According to the European Parliament, the regulation – adopted by 418 votes in favour, with 79 against and 72 abstentions – lays down uniform standards for issuers who wish to use the designation ‘European green bond’ or ‘EuGB’ for the marketing of their bond.
The new standard will become applicable after approval by the Council, following which the text will be published in the Official Journal of the EU and enter into force 20 days from the date of publication. It will start applying 12 months after its entry into force.
Rapporteur Paul Tang said: “Businesses want to make the green transition. And the European Green Bond gives them the best tool yet to help them finance this shift. It provides a transparent and trustworthy tool to drive a company’s transition plan.

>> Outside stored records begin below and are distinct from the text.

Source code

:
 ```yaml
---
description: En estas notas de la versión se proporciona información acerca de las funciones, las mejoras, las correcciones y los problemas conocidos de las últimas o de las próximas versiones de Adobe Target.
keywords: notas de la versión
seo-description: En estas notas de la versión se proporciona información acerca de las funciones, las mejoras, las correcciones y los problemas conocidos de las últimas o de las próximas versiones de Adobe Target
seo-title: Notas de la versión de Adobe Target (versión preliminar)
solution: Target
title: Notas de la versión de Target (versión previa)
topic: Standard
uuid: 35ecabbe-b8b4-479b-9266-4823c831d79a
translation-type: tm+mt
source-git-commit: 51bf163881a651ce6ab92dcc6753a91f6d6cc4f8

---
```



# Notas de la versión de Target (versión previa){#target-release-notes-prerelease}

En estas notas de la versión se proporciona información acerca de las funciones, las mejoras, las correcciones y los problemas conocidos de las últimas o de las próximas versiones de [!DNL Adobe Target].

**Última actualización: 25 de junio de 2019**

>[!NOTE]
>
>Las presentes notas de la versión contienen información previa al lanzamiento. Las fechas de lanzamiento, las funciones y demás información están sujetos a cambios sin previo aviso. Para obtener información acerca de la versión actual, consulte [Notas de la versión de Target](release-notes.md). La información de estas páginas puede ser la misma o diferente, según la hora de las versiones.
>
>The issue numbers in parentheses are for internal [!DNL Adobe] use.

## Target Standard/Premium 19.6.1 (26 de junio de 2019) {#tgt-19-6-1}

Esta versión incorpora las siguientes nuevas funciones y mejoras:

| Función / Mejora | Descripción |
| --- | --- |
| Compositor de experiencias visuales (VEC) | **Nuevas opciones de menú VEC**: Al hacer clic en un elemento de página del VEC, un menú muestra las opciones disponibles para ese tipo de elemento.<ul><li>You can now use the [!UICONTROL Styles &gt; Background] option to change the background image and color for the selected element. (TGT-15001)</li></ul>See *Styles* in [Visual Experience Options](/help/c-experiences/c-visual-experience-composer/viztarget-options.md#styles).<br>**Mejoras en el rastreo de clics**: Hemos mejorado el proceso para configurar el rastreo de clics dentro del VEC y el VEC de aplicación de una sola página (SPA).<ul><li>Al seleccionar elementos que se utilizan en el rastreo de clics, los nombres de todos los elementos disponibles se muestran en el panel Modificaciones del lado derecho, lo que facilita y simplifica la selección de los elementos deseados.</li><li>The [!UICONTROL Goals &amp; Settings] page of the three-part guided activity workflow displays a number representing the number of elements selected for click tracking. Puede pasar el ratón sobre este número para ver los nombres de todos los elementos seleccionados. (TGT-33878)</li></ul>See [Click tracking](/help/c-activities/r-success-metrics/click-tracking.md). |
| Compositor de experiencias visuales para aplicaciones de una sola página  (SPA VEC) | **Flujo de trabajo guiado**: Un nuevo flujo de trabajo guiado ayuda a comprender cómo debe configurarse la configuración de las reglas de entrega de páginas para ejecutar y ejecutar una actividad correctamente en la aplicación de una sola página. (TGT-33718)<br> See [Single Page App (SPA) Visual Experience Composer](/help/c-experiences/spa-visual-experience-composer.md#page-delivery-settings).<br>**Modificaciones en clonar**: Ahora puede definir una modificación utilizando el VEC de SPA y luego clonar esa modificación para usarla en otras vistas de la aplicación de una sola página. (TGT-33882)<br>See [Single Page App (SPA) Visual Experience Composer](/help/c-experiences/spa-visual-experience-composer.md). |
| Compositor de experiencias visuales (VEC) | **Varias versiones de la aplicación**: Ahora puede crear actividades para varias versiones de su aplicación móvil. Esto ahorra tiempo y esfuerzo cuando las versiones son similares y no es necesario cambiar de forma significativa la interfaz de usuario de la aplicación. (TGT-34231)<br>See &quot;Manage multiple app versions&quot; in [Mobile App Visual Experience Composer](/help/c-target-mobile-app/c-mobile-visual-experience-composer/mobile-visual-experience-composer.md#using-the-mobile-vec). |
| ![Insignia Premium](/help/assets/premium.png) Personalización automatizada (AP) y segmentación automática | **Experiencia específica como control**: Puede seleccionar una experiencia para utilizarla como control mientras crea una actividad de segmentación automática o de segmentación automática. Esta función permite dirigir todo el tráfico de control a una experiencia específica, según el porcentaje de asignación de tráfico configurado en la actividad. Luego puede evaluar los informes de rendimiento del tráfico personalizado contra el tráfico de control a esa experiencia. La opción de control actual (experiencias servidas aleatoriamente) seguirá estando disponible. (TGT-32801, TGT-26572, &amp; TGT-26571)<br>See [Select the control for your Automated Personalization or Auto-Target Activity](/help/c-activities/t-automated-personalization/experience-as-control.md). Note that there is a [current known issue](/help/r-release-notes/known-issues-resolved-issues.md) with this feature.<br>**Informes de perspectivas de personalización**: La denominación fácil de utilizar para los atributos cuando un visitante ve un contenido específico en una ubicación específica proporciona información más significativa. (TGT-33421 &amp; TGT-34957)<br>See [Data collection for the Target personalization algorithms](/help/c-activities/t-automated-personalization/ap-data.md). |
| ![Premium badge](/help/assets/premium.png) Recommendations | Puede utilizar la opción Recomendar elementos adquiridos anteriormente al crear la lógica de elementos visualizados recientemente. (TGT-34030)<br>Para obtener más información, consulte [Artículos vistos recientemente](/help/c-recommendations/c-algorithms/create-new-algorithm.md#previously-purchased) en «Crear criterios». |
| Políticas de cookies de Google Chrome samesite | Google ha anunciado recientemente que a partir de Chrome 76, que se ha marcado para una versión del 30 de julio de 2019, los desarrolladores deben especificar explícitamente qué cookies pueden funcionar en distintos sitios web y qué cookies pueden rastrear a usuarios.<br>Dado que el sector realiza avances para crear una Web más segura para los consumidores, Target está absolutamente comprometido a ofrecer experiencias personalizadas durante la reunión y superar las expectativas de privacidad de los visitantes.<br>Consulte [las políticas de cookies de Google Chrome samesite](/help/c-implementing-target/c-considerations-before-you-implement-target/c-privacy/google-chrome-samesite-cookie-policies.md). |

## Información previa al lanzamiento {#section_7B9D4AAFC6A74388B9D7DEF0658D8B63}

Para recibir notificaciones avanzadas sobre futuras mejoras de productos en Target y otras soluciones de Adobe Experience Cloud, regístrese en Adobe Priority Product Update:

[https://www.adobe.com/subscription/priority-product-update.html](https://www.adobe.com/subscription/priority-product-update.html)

“The vote is the starting shot for business to get serious about their green bond issuances. Investors are eager to invest in European Green Bonds and, from today onwards, business can start developing them. This way European Green Bonds can boost Europe’s transition to a sustainable economy.”

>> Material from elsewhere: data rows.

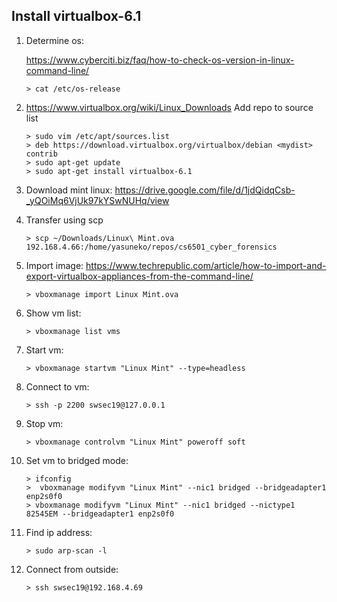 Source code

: ## Install virtualbox-6.1

1. Determine os:

    https://www.cyberciti.biz/faq/how-to-check-os-version-in-linux-command-line/

    ```
    > cat /etc/os-release
    ```

1. https://www.virtualbox.org/wiki/Linux_Downloads Add repo to source list
    ```
    > sudo vim /etc/apt/sources.list
    > deb https://download.virtualbox.org/virtualbox/debian <mydist> contrib
    > sudo apt-get update
    > sudo apt-get install virtualbox-6.1
    ```

1. Download mint linux:
    https://drive.google.com/file/d/1jdQidqCsb-_yQOiMq6VjUk97kYSwNUHq/view

1. Transfer using scp
    ```
    > scp ~/Downloads/Linux\ Mint.ova 192.168.4.66:/home/yasuneko/repos/cs6501_cyber_forensics
    ```

1. Import image: https://www.techrepublic.com/article/how-to-import-and-export-virtualbox-appliances-from-the-command-line/
    ```
    > vboxmanage import Linux Mint.ova
    ```

1. Show vm list:
    ```
    > vboxmanage list vms
    ```

1. Start vm:
    ```
    > vboxmanage startvm "Linux Mint" --type=headless
    ```

1. Connect to vm:
    ```
    > ssh -p 2200 swsec19@127.0.0.1
    ```

1. Stop vm:
    ```
    > vboxmanage controlvm "Linux Mint" poweroff soft
    ```

1. Set vm to bridged mode:
    ```
    > ifconfig
    >  vboxmanage modifyvm "Linux Mint" --nic1 bridged --bridgeadapter1 enp2s0f0
    > vboxmanage modifyvm "Linux Mint" --nic1 bridged --nictype1 82545EM --bridgeadapter1 enp2s0f0
    ```

1. Find ip address:
    ```
    > sudo arp-scan -l
    ```

1. Connect from outside:
    ```
    > ssh swsec19@192.168.4.69
    ```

In addition, the companies choosing to adopt the standards – and thus also the ‘EuGB’ label when marketing a green bond – will be required to disclose considerable information about how the bond’s proceeds will be used. They would also be obliged to show how these investments feed into the transition plans of the issuing company as a whole. The standard therefore requires companies to be engaging in a general green transition.
The disclosure requirements, set out in so-called “template formats”, can also be used by companies issuing bonds that are not yet able to adhere to all the strict standards of the EuGB but still wish to signal their green aspirations.
The regulation also establishes a registration system and supervisory framework for external reviewers of European green bonds – the independent entities responsible for assessing whether standards are being adhered to. It also stipulates that any actual or potential conflicts of interest external reviewers may face are properly identified, eliminated or managed, and disclosed in a transparent manner.
Among those commenting on the development was the World Wildlife Fund, with Jochen Krimphoff, global lead for data, tools and methods at the organisation’s Greening Financial Regulation Initiative, noting: “It is truly encouraging to witness the European green bond standard reinforcing market oversight in its journey from ‘niche’ to mainstream. A notable milestone is the creation of a system of registration and a supervisory framework for external reviewers as proposed by the Commission’s expert group.”
PwC also offered commentary through its Luxembourg office, saying the adoption of the standard was the ‘turning point’ for debut and repeat Green Bond issuers. “We believe the adoption of the EU Green Bond Regulation introducing the EU GB Standard will be the turning point for debut and repeat Green Bond issuers who want to apply what has been regarded as the long-awaited golden standard to be used for Green Bonds issuances and to make a clear statement of being frontrunners in and fully committed to a sustainable future.”
It added: “To name a few, however, the requirements for the proceeds being aligned to the EU taxonomy and getting assurance over the DSNH [‘Do no significant harm’ objective] are challenging elements of the EU GB Standard to be complied with, and it is likely that this voluntary standard will operate alongside ICMA Green Bond Principles and the CBI Climate Bonds Standards for few years to come.”